> [EXERCISE]: Please show all lines of the records that include "оружиями".

---

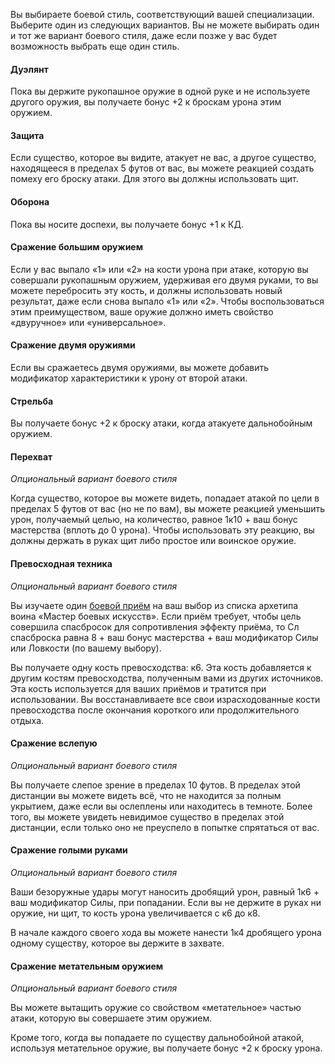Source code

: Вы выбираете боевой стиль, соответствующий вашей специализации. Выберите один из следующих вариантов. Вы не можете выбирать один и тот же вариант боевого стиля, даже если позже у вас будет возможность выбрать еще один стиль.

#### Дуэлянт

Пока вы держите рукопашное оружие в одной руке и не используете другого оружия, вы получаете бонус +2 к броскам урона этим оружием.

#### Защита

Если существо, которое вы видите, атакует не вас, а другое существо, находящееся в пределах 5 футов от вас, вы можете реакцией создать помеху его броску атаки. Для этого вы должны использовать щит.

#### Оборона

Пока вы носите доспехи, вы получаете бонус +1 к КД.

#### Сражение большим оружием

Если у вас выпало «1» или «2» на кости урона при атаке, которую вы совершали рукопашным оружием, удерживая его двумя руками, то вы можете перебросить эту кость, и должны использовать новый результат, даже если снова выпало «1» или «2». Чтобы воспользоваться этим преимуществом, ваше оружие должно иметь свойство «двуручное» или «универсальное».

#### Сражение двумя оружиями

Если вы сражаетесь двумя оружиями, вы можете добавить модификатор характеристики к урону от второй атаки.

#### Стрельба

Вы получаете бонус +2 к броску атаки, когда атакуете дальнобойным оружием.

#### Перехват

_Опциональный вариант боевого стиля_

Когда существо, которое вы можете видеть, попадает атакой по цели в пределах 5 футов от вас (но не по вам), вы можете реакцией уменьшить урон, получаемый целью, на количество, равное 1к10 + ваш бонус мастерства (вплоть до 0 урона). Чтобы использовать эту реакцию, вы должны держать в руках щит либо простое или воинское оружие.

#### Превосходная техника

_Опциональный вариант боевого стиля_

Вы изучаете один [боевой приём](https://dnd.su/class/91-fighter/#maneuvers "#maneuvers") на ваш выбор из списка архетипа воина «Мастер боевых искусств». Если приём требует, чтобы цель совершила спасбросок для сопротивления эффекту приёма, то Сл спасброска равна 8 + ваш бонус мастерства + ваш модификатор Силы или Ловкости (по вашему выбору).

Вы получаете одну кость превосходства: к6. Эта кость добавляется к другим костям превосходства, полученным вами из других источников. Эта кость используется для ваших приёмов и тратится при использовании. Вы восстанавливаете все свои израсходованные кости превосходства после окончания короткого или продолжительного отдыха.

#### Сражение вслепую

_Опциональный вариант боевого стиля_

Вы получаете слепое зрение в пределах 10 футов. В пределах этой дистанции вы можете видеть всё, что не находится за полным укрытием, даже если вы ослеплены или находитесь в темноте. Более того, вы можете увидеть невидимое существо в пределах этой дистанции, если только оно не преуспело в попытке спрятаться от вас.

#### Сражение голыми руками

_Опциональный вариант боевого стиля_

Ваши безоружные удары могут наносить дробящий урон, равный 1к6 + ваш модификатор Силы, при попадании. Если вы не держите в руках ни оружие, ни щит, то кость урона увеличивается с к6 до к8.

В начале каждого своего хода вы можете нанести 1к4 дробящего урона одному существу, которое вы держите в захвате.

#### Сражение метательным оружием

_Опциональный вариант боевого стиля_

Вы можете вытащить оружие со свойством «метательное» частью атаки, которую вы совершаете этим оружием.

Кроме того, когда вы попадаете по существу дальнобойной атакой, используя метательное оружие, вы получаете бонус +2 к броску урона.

---

> [WRITTEN RESPONSE]:
#### Сражение двумя оружиями
Если вы сражаетесь двумя оружиями, вы можете добавить модификатор характеристики к урону от второй атаки.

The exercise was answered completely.